Sobre la lectura incorrecta del Génesis

Sigo de curso de retiro y aquí, espero, salga en el blog este vídeo programado del P. Robert Barron sobre la lectura adecuada del Génesis:

2 comentarios en “Sobre la lectura incorrecta del Génesis

  1. El nuevo Catecismo asume esta perspectiva antropológica desde sus primeras líneas: “Dios, infinitamente perfecto y bienaventurado en sí mismo, en un designio de pura bondad ha creado libremente al hombre para hacerle partícipe de su vida bienaventurada” (n.1). Comienza, pues, situando al hombre ante su origen y destino, en la economía de la salvación.

    En esta relación de Dios con el hombre —en que consiste la religión cristiana—, podemos distinguir un aspecto de revelación y un aspecto de salvación. Por un lado Dios se revela, a la vez que revela lo que es el hombre y el cosmos. Por otro, Dios abre un camino de salvación dentro de la historia. Esta estructura del misterio cristiano conduce casi inevitablemente a dividir la antropología teológica en dos partes.

    1) En la primera, se estudia lo que Dios revela sobre el hombre como criatura destinada a Él desde su mismo origen. Pensamos en el ser humano desde la perspectiva de la creación, tal como Dios lo ha creado: con una situación peculiar en la escala de los seres, y con una constitución íntima que viene determinada por su origen y destino divinos.

    2) En la segunda, se trata lo que Dios hace con el hombre para salvarlo. De qué modo lo inserta históricamente en el misterio de Jesucristo.
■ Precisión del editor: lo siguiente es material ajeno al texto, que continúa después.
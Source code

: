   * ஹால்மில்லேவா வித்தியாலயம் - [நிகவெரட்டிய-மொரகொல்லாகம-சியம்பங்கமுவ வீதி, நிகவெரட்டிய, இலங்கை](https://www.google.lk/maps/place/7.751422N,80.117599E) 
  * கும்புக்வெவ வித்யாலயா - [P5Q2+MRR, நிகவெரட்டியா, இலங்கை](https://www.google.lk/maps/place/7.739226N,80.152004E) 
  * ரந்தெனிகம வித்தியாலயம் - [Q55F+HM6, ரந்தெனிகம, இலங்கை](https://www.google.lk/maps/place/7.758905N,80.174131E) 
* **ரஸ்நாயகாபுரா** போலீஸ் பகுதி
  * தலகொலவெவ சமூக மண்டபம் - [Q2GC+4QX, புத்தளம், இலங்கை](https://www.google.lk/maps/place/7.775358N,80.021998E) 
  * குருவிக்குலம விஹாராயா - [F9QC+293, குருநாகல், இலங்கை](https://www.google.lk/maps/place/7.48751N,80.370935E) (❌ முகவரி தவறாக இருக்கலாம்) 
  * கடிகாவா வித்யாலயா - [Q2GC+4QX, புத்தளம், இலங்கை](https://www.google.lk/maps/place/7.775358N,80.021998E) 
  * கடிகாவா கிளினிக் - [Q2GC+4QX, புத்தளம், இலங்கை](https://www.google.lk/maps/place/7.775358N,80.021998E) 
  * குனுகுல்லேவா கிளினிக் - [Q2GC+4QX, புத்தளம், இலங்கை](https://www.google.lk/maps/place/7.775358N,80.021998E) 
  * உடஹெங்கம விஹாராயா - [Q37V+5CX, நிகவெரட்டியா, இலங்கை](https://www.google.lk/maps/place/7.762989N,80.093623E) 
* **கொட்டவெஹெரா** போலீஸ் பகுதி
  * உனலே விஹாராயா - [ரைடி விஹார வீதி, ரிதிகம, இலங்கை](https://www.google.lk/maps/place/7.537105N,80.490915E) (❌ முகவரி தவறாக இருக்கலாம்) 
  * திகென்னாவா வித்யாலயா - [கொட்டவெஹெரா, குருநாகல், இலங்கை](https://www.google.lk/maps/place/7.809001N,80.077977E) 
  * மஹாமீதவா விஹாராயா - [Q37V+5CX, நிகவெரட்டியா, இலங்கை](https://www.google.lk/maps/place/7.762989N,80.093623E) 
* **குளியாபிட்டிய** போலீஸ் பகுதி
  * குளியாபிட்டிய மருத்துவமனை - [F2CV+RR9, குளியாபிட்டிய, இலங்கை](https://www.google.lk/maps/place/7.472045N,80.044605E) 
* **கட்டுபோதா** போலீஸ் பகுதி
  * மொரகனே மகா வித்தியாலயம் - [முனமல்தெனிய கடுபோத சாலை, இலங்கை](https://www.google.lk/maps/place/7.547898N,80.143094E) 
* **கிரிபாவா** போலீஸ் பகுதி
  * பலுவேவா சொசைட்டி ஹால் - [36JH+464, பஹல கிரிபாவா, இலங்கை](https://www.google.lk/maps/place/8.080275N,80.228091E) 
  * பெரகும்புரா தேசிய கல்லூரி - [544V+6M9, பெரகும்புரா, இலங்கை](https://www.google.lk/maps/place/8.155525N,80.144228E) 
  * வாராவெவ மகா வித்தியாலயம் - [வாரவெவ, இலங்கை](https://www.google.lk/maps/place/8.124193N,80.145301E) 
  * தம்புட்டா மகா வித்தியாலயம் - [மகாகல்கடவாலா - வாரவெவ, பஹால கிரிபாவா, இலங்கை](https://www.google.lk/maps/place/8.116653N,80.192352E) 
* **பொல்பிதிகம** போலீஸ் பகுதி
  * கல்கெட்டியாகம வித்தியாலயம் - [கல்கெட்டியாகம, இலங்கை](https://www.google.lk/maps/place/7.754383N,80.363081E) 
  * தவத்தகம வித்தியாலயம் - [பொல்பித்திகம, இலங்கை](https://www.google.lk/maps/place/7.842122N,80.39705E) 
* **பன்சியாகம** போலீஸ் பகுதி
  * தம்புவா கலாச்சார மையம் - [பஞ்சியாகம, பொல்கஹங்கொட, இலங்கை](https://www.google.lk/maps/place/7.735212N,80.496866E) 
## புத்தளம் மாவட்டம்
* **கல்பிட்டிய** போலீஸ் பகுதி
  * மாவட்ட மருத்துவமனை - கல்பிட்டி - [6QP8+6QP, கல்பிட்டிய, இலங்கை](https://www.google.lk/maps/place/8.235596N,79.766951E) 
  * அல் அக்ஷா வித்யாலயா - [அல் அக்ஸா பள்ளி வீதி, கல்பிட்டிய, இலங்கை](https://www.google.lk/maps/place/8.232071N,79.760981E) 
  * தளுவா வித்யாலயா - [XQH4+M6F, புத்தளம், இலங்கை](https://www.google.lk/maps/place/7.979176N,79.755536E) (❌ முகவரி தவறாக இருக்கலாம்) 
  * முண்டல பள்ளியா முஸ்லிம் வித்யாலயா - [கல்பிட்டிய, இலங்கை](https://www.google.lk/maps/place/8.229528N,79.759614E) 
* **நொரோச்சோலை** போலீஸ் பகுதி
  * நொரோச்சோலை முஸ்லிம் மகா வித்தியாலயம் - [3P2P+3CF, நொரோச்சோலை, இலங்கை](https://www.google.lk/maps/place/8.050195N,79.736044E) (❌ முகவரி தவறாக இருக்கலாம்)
La Encarnación de Cristo y todos los misterios de su vida repercuten en toda la raza humana. Con su muerte y resurrección, abre el camino de salvación dentro de la historia humana. Y, al transmitir su Espíritu Santo difunde en el mundo un germen de vida eterna, una nueva relación filial con Dios que es una participación en el Reino de los Cielos.

    La primera área se relaciona con el misterio de la creación, con el orden interno que el designio creador establece en la estructura de las cosas, del hombre y del cosmos: esto es lo que llamamos su naturaleza, en su sentido más llano y menos problemático. La segunda se refiere a una intervención libre y gratuita de Dios en la historia, que se ofrece a los hombres para que puedan incorporarse libremente. Esto es la gracia.

    Al plantearse el problema del sobrenatural, la teología del siglo XX ha profundizado en las delicadas relaciones entre las dos áreas. Si pensamos las cosas desde la voluntad divina, no es posible distinguir plenamente entre el designio creador original de Dios, que constituye la naturaleza de las cosas, y su intervención salvadora en el curso de la historia humana, que establece el camino por el que se llega al fin del hombre. Todo pertenece a la misma Providencia que prevé las cosas desde toda la eternidad. En cambio, si queremos mirarlo desde el punto de vista de la comprensión que el hombre puede alcanzar sobre sí mismo, iluminado por la fe, cabe distinguir entre lo que pertenece a su “naturaleza” u ontología y lo que Dios le concede en la historia, como gracia a la que debe corresponder libremente. Lo primero le viene dado y ya lo posee. Lo segundo tiene que adquirirlo libremente, correspondiendo a las llamadas de Dios, a través de su Hijo Jesucristo, por el Espíritu Santo.

    Esto da lugar a las dos partes en que suele dividirse la antropología teológica: una general (el hombre creado) y otra especial (la gracia). Dos partes muy relacionadas también “desde abajo” (no sólo desde el misterio de la voluntad divina). Porque, como si se tratara de un arco, las dos partes de la antropología se encuentran en el misterio de Jesucristo. Él es, al mismo tiempo, el arquetipo de la perfección humana (revelación de lo que es el hombre) y la respuesta gratuita de Dios a los aspiraciones de salvación de la naturaleza humana (una gracia que responde a la naturaleza, aunque también la desborda). Él está en el origen de toda la creación (como Verbo) y es su plenitud (Cristo glorioso). Y por Él pasa el camino de transformación, entre el estado de naturaleza creada y dañada por el pecado, y el estado del mundo glorioso (Misterio Pascual).

    Al tomar conciencia de esto, la antropología teológica se ha replanteado a fondo las relaciones entre el misterio de la creación y el de la redención. El Catecismo lo refleja sin entrar en detalles: “La creación es el fundamento de todos los designios salvíficos de Dios, el comienzo de la historia de la salvación que culmina en Cristo” (n. 280; cfr. 288).